Cet incident illustre, du point de vue des Occidentaux, ce qu’ils estiment être une stratégie délibérée de Pékin pour obtenir, de force, des transferts de technologies et procéder à des vols de propriété intellectuelle. Pour la Chine, il constitue un rappel du gouffre qui la sépare des États-Unis dans sa quête pour devenir une superpuissance technologique.

Créer des champions mondiaux

Les ambitions de Redcore, comme celles de nombreuses entreprises technologiques chinoises, trouvent leur origine dans le plan Made in China 2025 (MIC 2025). Ce programme, lancé par l’État en 2015, a pour objet de faire grimper dans la chaîne de valeurs mondiale les industries du pays (que ce soit dans les domaines de la robotique, de l’aérospatiale, des nouveaux matériaux ou des véhicules à énergie nouvelle) en remplaçant les produits importés par des produits locaux et en créant des champions mondiaux capables de défier les géants occidentaux.

Depuis trois ans, le plan est devenu la cible de toutes les critiques dans la bataille idéologique sino-américaine pour le pouvoir qui a éclaté au grand jour avec la guerre commerciale actuelle. Sentant leur domination technologique menacée, les États-Unis ont dénoncé ce plan comme l’exemple même de ce qu’ils considèrent comme une intervention abusive de l’État dans l’économie chinoise.

“Il est difficile de dire si la position des États-Unis à propos du MIC 2025 repose sur des faits ou sur une simple impression car la réalité, c’est que la Chine n’a pas une base manufacturière solide, souligne Lu Jiun-wei, chercheur à l’Institut de recherches économiques de Taïwan.

Mais dans la course au pouvoir politique mondial, les États-Unis souhaitent ralentir la progression de l’industrie chinoise, qui cherche à les rattraper, voire conserver ou même agrandir l’écart existant. Et là, il s’agit d’un vrai dispositif stratégique, pas d’une simple impression.”

Pour la Chine, l’idée de départ, avec le MIC 2025, est simplement de rattraper les autres pays – un objectif de taille selon ses propres dires. Pour s’en convaincre, il suffit d’observer le secteur des nouvelles technologies de l’information, un des dix secteurs clés du plan. Après plus de vingt ans d’existence et des milliards de dollars dépensés, le pays n’est toujours pas à même de commercialiser un système d’exploitation ou des puces conçus localement, sans parler bien sûr de percer sur un marché informatique mondial dominé par Microsoft et Intel.

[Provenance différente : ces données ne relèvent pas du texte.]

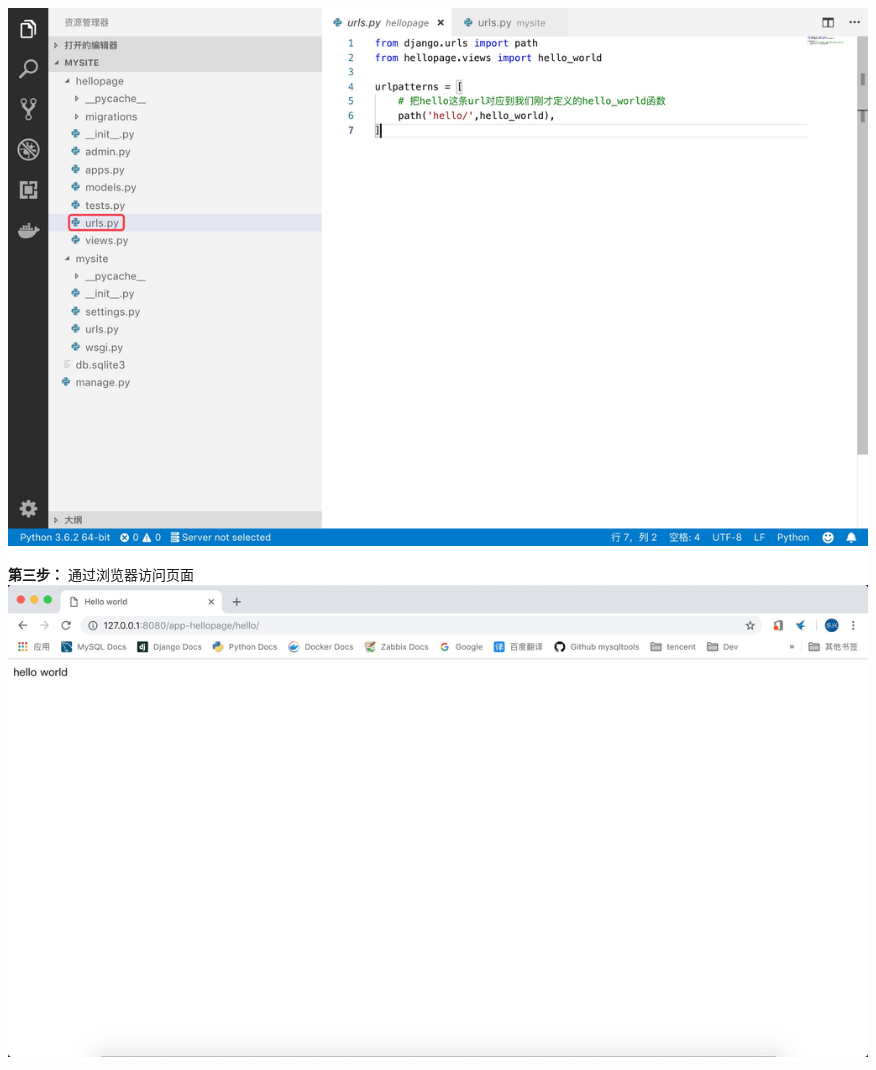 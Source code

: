    <img src="./imgs/helloworld-2.jpg">

   **第三步：** 通过浏览器访问页面
   <img src="./imgs/helloworld-3.jpg">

Zhang Hai’ou, professeur à l’université Huazhong des sciences et technologies [à Wuhan, dans le centre de la Chine], constate :

Nous en sommes simplement au stade où l’on se contente de ‘suivre’, en particulier pour le développement des technologies de base que l’on ne peut pas acheter et que personne ne nous donnera si on les demande.”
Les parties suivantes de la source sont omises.